Saved data entries
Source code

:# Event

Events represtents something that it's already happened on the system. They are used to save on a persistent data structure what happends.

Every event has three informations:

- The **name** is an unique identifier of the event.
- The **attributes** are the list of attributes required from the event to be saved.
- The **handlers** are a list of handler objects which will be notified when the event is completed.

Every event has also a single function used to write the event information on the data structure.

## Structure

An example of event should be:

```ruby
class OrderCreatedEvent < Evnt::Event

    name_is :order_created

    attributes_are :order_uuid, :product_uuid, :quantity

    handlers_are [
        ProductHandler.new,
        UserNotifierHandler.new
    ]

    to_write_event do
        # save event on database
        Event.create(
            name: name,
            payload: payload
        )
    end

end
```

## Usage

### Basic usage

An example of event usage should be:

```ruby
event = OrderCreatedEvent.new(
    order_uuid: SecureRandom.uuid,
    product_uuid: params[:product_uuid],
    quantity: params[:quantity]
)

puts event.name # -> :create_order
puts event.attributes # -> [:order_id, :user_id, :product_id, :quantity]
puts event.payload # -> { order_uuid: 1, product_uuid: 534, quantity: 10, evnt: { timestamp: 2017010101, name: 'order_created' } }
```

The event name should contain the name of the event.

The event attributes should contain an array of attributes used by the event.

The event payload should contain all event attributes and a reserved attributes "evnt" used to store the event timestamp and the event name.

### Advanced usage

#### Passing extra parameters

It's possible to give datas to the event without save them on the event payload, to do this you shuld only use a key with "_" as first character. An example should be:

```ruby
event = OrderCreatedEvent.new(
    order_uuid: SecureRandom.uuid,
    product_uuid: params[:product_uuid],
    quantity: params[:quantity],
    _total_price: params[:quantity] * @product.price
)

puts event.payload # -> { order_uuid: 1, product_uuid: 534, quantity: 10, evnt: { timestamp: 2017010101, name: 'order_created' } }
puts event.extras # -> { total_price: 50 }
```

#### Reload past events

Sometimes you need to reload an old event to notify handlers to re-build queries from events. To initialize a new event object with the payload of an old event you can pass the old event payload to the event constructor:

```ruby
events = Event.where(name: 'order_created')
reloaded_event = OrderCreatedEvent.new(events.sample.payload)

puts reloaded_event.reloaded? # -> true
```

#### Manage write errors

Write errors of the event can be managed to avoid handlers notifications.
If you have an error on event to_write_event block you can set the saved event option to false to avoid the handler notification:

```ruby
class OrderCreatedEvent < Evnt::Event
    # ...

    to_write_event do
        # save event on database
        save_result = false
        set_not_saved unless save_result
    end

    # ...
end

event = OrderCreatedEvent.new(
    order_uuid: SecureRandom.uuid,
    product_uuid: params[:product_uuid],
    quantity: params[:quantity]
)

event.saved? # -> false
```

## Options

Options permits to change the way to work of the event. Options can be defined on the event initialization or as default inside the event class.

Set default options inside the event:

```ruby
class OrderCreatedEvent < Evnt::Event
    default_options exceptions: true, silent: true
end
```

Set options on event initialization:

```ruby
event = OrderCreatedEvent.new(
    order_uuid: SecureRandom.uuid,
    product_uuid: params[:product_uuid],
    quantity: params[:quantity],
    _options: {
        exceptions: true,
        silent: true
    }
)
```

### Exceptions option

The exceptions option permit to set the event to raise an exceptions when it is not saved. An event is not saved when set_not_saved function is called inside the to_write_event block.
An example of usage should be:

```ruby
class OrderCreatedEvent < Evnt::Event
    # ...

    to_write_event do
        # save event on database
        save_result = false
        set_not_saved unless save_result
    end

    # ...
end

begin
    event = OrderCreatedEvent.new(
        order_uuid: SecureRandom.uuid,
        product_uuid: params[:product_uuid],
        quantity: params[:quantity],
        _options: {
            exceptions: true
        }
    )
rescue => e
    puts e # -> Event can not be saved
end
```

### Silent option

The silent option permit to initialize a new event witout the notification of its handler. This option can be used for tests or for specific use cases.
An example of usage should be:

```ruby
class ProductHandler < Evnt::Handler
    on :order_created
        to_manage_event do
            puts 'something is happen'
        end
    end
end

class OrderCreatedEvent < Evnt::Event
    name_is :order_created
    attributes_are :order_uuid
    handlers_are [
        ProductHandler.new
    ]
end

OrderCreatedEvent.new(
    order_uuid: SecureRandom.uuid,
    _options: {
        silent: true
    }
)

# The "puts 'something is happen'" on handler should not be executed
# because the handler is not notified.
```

» **Exercise goal**: Return every line above in which the string "function" occurs.

» **Exercise output**:
Every event has also a single function used to write the event information on the data structure.
The exceptions option permit to set the event to raise an exceptions when it is not saved. An event is not saved when set_not_saved function is called inside the to_write_event block.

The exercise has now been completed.